----- Entries shown -----
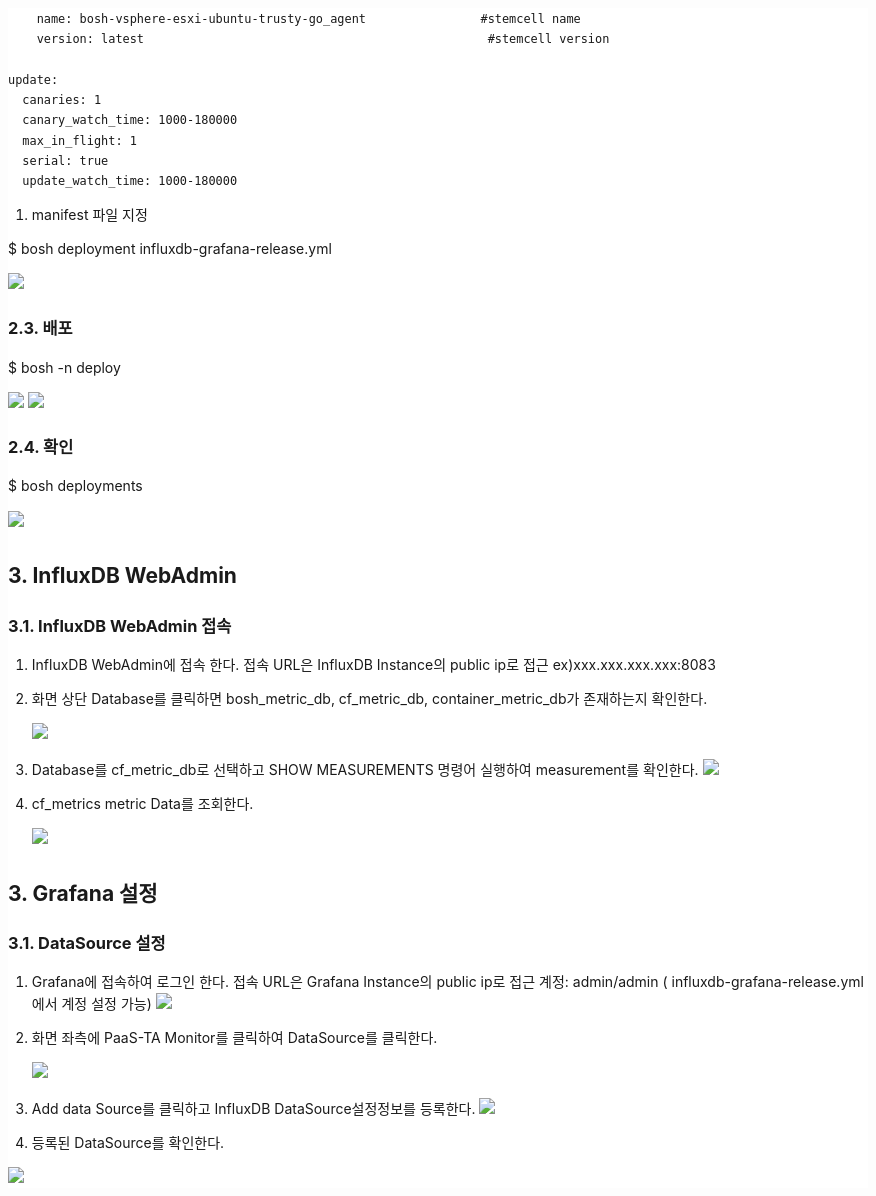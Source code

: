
 ```text
    name: bosh-vsphere-esxi-ubuntu-trusty-go_agent                #stemcell name
    version: latest                                                #stemcell version

update:
  canaries: 1
  canary_watch_time: 1000-180000
  max_in_flight: 1
  serial: true
  update_watch_time: 1000-180000
```

1. manifest 파일 지정

$ bosh deployment influxdb-grafana-release.yml

![](../../../.gitbook/assets/2-2-1%20%2814%29.png)

### 2.3.  배포

$ bosh -n deploy

![](../../../.gitbook/assets/2-3-1%20%281%29.png) ![](../../../.gitbook/assets/2-3-2%20%288%29.png)

### 2.4.  확인

$ bosh deployments

![](../../../.gitbook/assets/2-4-1%20%283%29.png)

## 3.  InfluxDB WebAdmin

### 3.1.  InfluxDB WebAdmin 접속

1. InfluxDB WebAdmin에 접속 한다. 접속 URL은 InfluxDB Instance의 public ip로 접근 ex\)xxx.xxx.xxx.xxx:8083
2. 화면 상단 Database를 클릭하면 bosh\_metric\_db, cf\_metric\_db, container\_metric\_db가 존재하는지 확인한다.

   ![](../../../.gitbook/assets/2-6-1.png)

3. Database를 cf\_metric\_db로 선택하고 SHOW MEASUREMENTS 명령어 실행하여 measurement를 확인한다. ![](../../../.gitbook/assets/2-6-2%20%281%29.png)
4. cf\_metrics metric Data를 조회한다.

   ![](../../../.gitbook/assets/2-6-3.png)

## 3.  Grafana 설정

### 3.1.  DataSource 설정

1. Grafana에 접속하여 로그인 한다. 접속 URL은 Grafana Instance의 public ip로 접근 계정: admin/admin \( influxdb-grafana-release.yml 에서 계정 설정 가능\) ![](../../../.gitbook/assets/2-5-1.png)
2. 화면 좌측에 PaaS-TA Monitor를 클릭하여 DataSource를 클릭한다.

   ![](../../../.gitbook/assets/2-5-2.png)

3. Add data Source를 클릭하고 InfluxDB DataSource설정정보를 등록한다. ![](../../../.gitbook/assets/2-5-3%20%281%29.png)
4. 등록된 DataSource를 확인한다.

![](../../../.gitbook/assets/2-5-4%20%281%29.png)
-----
### Required action
Please retype exactly the line containing "2. 화면 상단 Database를" and each line after it to the end of the records, and nothing more.

### Task response
2. 화면 상단 Database를 클릭하면 bosh\_metric\_db, cf\_metric\_db, container\_metric\_db가 존재하는지 확인한다.

   ![](../../../.gitbook/assets/2-6-1.png)

3. Database를 cf\_metric\_db로 선택하고 SHOW MEASUREMENTS 명령어 실행하여 measurement를 확인한다. ![](../../../.gitbook/assets/2-6-2%20%281%29.png)
4. cf\_metrics metric Data를 조회한다.

   ![](../../../.gitbook/assets/2-6-3.png)

## 3.  Grafana 설정

### 3.1.  DataSource 설정

1. Grafana에 접속하여 로그인 한다. 접속 URL은 Grafana Instance의 public ip로 접근 계정: admin/admin \( influxdb-grafana-release.yml 에서 계정 설정 가능\) ![](../../../.gitbook/assets/2-5-1.png)
2. 화면 좌측에 PaaS-TA Monitor를 클릭하여 DataSource를 클릭한다.

   ![](../../../.gitbook/assets/2-5-2.png)

3. Add data Source를 클릭하고 InfluxDB DataSource설정정보를 등록한다. ![](../../../.gitbook/assets/2-5-3%20%281%29.png)
4. 등록된 DataSource를 확인한다.

![](../../../.gitbook/assets/2-5-4%20%281%29.png)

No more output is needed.